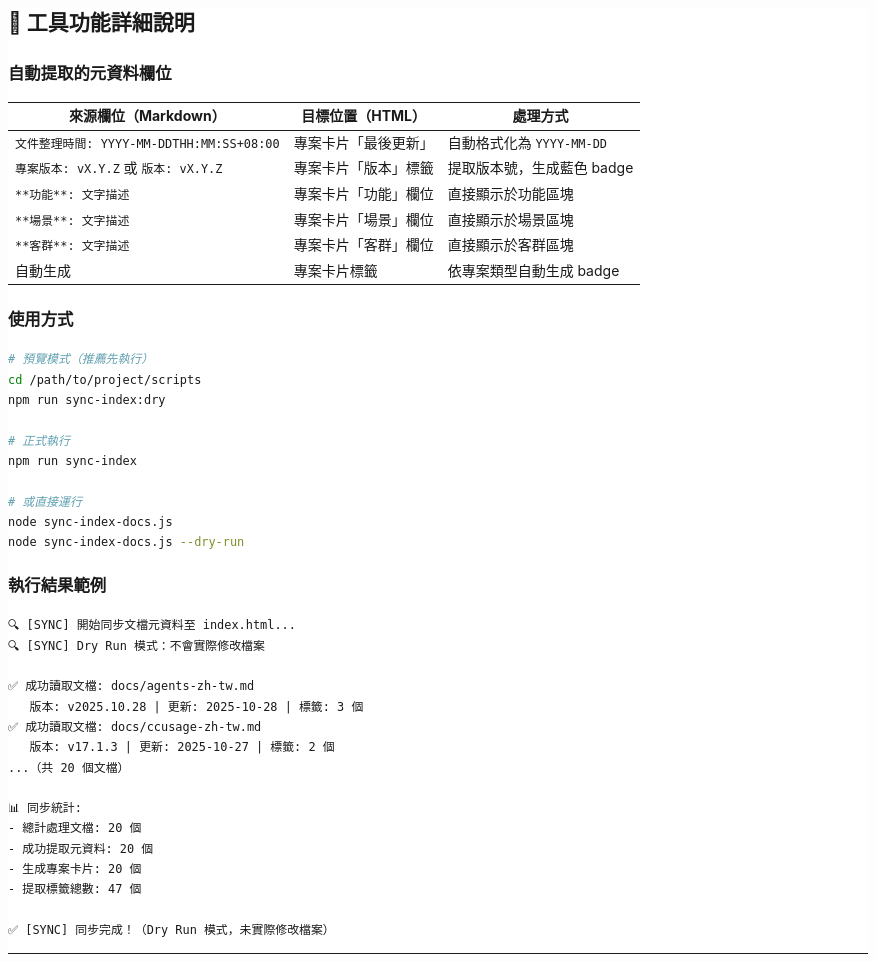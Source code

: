 
## 🔧 工具功能詳細說明

### 自動提取的元資料欄位

| 來源欄位（Markdown） | 目標位置（HTML） | 處理方式 |
|---------------------|-----------------|---------|
| `文件整理時間: YYYY-MM-DDTHH:MM:SS+08:00` | 專案卡片「最後更新」 | 自動格式化為 `YYYY-MM-DD` |
| `專案版本: vX.Y.Z` 或 `版本: vX.Y.Z` | 專案卡片「版本」標籤 | 提取版本號，生成藍色 badge |
| `**功能**: 文字描述` | 專案卡片「功能」欄位 | 直接顯示於功能區塊 |
| `**場景**: 文字描述` | 專案卡片「場景」欄位 | 直接顯示於場景區塊 |
| `**客群**: 文字描述` | 專案卡片「客群」欄位 | 直接顯示於客群區塊 |
| 自動生成 | 專案卡片標籤 | 依專案類型自動生成 badge |

### 使用方式

```bash
# 預覽模式（推薦先執行）
cd /path/to/project/scripts
npm run sync-index:dry

# 正式執行
npm run sync-index

# 或直接運行
node sync-index-docs.js
node sync-index-docs.js --dry-run
```

### 執行結果範例

```
🔍 [SYNC] 開始同步文檔元資料至 index.html...
🔍 [SYNC] Dry Run 模式：不會實際修改檔案

✅ 成功讀取文檔: docs/agents-zh-tw.md
   版本: v2025.10.28 | 更新: 2025-10-28 | 標籤: 3 個
✅ 成功讀取文檔: docs/ccusage-zh-tw.md
   版本: v17.1.3 | 更新: 2025-10-27 | 標籤: 2 個
...（共 20 個文檔）

📊 同步統計:
- 總計處理文檔: 20 個
- 成功提取元資料: 20 個
- 生成專案卡片: 20 個
- 提取標籤總數: 47 個

✅ [SYNC] 同步完成！（Dry Run 模式，未實際修改檔案）
```

---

§

WORK ITEM:
Set the preceding data down again word for word, omitting images.

FINAL ANSWER:
Source code

: 
## 🔧 工具功能詳細說明

### 自動提取的元資料欄位

| 來源欄位（Markdown） | 目標位置（HTML） | 處理方式 |
|---------------------|-----------------|---------|
| `文件整理時間: YYYY-MM-DDTHH:MM:SS+08:00` | 專案卡片「最後更新」 | 自動格式化為 `YYYY-MM-DD` |
| `專案版本: vX.Y.Z` 或 `版本: vX.Y.Z` | 專案卡片「版本」標籤 | 提取版本號，生成藍色 badge |
| `**功能**: 文字描述` | 專案卡片「功能」欄位 | 直接顯示於功能區塊 |
| `**場景**: 文字描述` | 專案卡片「場景」欄位 | 直接顯示於場景區塊 |
| `**客群**: 文字描述` | 專案卡片「客群」欄位 | 直接顯示於客群區塊 |
| 自動生成 | 專案卡片標籤 | 依專案類型自動生成 badge |

### 使用方式

```bash
# 預覽模式（推薦先執行）
cd /path/to/project/scripts
npm run sync-index:dry

# 正式執行
npm run sync-index

# 或直接運行
node sync-index-docs.js
node sync-index-docs.js --dry-run
```

### 執行結果範例

```
🔍 [SYNC] 開始同步文檔元資料至 index.html...
🔍 [SYNC] Dry Run 模式：不會實際修改檔案

✅ 成功讀取文檔: docs/agents-zh-tw.md
   版本: v2025.10.28 | 更新: 2025-10-28 | 標籤: 3 個
✅ 成功讀取文檔: docs/ccusage-zh-tw.md
   版本: v17.1.3 | 更新: 2025-10-27 | 標籤: 2 個
...（共 20 個文檔）

📊 同步統計:
- 總計處理文檔: 20 個
- 成功提取元資料: 20 個
- 生成專案卡片: 20 個
- 提取標籤總數: 47 個

✅ [SYNC] 同步完成！（Dry Run 模式，未實際修改檔案）
```

---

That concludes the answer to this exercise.